From June 1 2018 to September 14 2019, she spent £21,193 on online gambling and went on a spending spree on clothes and jewellery on her mum’s credit cart straight after her death.
The court heard she had benefitted by around £149,000 since their deaths from pensions and other payments the dead parents continued to receive and use of loans and credit cards.
The court heard that to cover her tracks, McCullough told persistent lies about their whereabouts, frequently telling doctors and relatives her parents were unwell, on holiday or away on lengthy trips.
She had a series of mobile phones and sim cards to pretend to be her parents to message friends and family to convince others they were still alive.
She even sent birthday cards from online retailers to relatives to continue the deception.
Her actions were uncovered after her parents’ GPs raised concerns over missed appointments in 2023, leading to a social care safeguarding and then police enquiry.
The team told officers that a GP at Lois and John’s registered practice had raised a concern for their welfare, having not seen them for some time.
The GP explained John had failed to collect medication and attend scheduled appointments.
McCulloughat an early hearing in 2023
McCullough lied to officers when initially contacted, claiming her parents were travelling and would be returning in October.
An investigation was launched and, on Friday 15 September 2023, officers from our Operational Support Group executed a warrant at the Pump Hill address.
In the moments afterwards, she confessed to poisoning her father with prescription medication and later stabbing her mother.
At Chelmsford Crown Court earlier this year she pleaded guilty to murdering to both parents between 17 and 20 June 2019.

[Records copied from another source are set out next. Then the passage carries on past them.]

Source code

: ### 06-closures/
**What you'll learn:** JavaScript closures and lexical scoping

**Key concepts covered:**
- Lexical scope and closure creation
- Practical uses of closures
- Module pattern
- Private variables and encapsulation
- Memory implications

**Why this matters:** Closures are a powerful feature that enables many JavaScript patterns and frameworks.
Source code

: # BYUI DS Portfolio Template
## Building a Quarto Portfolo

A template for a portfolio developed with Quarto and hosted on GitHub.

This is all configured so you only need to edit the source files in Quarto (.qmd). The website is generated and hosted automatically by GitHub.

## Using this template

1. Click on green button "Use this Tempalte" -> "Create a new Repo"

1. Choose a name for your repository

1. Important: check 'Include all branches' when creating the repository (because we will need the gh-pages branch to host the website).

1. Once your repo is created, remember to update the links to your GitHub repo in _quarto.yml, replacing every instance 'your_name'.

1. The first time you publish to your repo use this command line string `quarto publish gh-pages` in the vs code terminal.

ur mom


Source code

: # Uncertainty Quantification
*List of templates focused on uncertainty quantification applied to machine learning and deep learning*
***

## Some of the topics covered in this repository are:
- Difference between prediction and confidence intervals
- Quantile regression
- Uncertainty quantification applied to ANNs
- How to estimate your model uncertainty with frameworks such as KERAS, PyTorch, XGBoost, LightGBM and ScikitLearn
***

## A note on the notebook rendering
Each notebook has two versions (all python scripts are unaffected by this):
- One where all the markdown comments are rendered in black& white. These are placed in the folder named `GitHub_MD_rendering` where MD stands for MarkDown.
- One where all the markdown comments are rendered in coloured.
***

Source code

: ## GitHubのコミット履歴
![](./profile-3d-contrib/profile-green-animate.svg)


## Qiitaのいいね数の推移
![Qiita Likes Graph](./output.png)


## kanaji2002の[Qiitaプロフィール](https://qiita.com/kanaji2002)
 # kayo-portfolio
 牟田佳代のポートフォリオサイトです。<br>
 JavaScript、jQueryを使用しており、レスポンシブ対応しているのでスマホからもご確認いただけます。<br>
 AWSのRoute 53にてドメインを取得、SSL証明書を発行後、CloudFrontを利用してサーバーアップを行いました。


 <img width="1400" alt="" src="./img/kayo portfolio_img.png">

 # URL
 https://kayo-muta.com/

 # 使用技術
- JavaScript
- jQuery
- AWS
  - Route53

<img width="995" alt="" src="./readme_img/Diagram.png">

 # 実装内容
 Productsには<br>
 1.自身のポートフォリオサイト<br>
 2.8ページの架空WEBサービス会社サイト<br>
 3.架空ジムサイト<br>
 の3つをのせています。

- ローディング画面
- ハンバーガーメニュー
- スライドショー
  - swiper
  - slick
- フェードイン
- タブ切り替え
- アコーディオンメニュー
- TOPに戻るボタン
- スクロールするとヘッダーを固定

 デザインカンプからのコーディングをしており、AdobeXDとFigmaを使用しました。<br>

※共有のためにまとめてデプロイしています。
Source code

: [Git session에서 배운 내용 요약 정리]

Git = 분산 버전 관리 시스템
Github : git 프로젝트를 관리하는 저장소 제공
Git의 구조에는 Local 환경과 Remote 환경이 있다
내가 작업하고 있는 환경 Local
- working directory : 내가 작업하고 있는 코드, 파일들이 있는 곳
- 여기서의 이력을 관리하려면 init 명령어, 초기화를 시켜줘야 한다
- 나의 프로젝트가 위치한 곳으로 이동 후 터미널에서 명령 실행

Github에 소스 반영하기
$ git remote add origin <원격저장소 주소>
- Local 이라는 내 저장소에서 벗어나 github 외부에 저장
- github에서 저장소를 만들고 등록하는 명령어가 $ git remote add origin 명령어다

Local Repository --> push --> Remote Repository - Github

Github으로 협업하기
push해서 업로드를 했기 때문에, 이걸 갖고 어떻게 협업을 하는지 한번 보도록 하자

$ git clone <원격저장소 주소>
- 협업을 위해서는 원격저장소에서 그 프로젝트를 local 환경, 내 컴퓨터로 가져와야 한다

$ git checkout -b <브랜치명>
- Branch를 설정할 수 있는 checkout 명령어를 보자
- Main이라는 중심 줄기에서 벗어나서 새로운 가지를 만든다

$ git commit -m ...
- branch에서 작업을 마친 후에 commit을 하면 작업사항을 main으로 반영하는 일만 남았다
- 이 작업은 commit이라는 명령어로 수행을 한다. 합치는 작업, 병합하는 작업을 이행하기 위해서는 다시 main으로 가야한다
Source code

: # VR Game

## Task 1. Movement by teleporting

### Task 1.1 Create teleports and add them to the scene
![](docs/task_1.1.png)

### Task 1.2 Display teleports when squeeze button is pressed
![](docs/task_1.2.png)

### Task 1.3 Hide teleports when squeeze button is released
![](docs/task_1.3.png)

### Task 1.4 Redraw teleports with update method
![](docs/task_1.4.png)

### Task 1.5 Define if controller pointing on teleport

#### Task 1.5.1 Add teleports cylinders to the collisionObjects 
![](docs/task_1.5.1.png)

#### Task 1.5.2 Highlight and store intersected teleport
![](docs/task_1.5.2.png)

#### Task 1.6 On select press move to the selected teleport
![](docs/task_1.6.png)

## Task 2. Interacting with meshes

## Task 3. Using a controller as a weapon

McCullough told police her father was abusive to her mother, who was often angry and a “happiness hoover” with mental health problems.
She claimed to be “stuck” in their abusive relationship with financial problems.
However, three relatives, of the victims, who gave statements to the sentencing hearing, said they were loving and caring people and her making up these lies had added to the hurt already caused.
It was established during a lengthy financial investigation which that before the murders McCullough had long manipulated and abused her parents’ good will for financial gain.
Documents found at the property showed she had run up large debts on credit cards in her parents’ names.
After their deaths, she continued to spend their pensions.
The documents uncovered at the address built a picture of a woman who was trying desperately to keep her parents from discovering the depth of the financial black hole she continued to dig, while giving them false assurances about her employment and future prospects.
Prosecuting, Lisa Wilding KC, pushed for a whole life order saying the murders were likely carried out as her frauds were soon to be exposed and involved significant planning and concealment of the bodies.
Lois and John McCullough
Police at the scene
The court heard McCullough had been assessed for her fitness to plea, due to mental health problems, but she was found to be able to.
She was found to have autism spectrum disorder during psychiatoirc examination aftrer the murders.
But, a report by psychiatrist Professor Nigel Blackwood said: “Her abnormal personality structure (with psychopathic features of deceptiveness, callousness and a striking lack of emotional empathy), together with her hostility toward her parents and her desire to be ‘free’ of them, help to provide some explanation for the index offences, but do not reduce her culpability for the same.”
Sentencing will take place this afternoon when we will update you with the result.